On August 17, 2018, the Securities and Exchange Commission adopted amendments to eliminate or modify certain disclosure requirements the SEC describes as redundant, overlapping, outdated or superseded in light of other SEC rules, U.S. GAAP or changes in the information environment.1 The changes affect several disclosure requirements in Regulations S-K and S-X and various SEC forms. While the amendments are numerous and technical in nature, set forth below are certain highlighted changes that will affect disclosures made in periodic reports and registration statements. The amendments will become effective beginning late September. Companies should update their disclosure practices prior to filing their first periodic reports or registration statements after the effective date of these changes.
- Description of Business (Item 101 of Regulation S-K). Registrants will no longer be required to provide in the "Business" section of a prospectus or periodic report: (i) disclosure of segment information, including restatement of prior periods and discussion of interim segment performance that may not be indicative of current or future performance (which is covered by U.S. GAAP), (ii) research and development spending (which is covered by U.S. GAAP and, if a material trend, in MD&A), (iii) geographic breakdown of revenues and assets (which, if material, should be covered in MD&A) and (iv) risks associated with foreign operations (which, if material, should be covered in the risk factors).
- Available Information (Item 101(e) of Regulation S-K). A registrant's internet address, if any, is now mandatory disclosure. Previously the rule "encouraged" disclosure. In addition, issuers will no longer be required to identify and provide a physical address for the SEC's Public Reference Room although the requirement to disclose the SEC's internet address was retained.
- Market Price Information (Item 201(a)(1) of Regulation S-K). Issuers will no longer be required to disclose high and low trading prices for their common equity in the last two years in prospectuses and annual reports. Instead, issuers will be required to disclose their trading symbols so that investors can find that information in other sources.
- Dividends (Item 201(c) of Regulation S-K). Issuers will no longer be required to state the amount and frequency of dividends in the body of the filing as such information will now be required pursuant to Rule 3-04 of Regulation S-X. Likewise, the amendments consolidate disclosure requirements pertaining to restrictions that currently, or are likely to, materially limit the issuer's ability to pay dividends on its common equity into a single requirement in Rule 4-08(e)(3) of Regulation S-X.
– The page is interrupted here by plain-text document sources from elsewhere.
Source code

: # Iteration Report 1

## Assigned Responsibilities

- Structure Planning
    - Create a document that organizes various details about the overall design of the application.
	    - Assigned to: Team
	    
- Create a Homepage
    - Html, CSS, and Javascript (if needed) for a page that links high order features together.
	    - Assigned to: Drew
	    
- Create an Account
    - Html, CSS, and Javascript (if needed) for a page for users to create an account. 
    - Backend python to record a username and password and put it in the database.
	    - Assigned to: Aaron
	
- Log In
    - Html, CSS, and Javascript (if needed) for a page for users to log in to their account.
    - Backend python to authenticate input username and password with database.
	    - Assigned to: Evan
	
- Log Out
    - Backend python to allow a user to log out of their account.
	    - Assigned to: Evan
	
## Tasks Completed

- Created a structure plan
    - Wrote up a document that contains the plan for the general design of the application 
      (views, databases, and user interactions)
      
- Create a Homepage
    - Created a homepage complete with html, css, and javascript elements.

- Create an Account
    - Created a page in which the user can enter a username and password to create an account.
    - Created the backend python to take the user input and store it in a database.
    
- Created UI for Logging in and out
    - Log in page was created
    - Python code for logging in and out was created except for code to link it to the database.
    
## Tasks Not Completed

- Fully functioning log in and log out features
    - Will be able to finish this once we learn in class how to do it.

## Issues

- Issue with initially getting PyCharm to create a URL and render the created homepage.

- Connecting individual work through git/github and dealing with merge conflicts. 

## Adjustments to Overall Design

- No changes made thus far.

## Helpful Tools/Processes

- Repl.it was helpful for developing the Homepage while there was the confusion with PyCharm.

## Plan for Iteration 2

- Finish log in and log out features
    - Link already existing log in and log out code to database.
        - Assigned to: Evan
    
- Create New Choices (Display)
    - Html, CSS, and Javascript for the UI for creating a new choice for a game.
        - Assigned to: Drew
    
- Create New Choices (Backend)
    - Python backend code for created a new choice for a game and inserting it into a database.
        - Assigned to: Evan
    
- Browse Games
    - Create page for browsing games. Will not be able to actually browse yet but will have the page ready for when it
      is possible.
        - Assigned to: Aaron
- Seasonality Disclosure in Interim Reports (Instruction 5 to Item 303(b) of Regulation S-K). MD&A will no longer require a discussion of the seasonal aspects of an issuer's business, except to the extent that the effects of seasonality are material.
- Ratio of Earnings to Fixed Charges (Item 503(d) and Item 601(b)(12) of Regulation S-K). The requirements to include a ratio of earnings to fixed charges and the corresponding calculation exhibit disclosure requirements have been deleted.
- Statement re Computation of Per Share Earnings (Item 601(b)(11) of Regulation S-K). The statement re computation of per share earnings exhibit disclosure requirement has been deleted.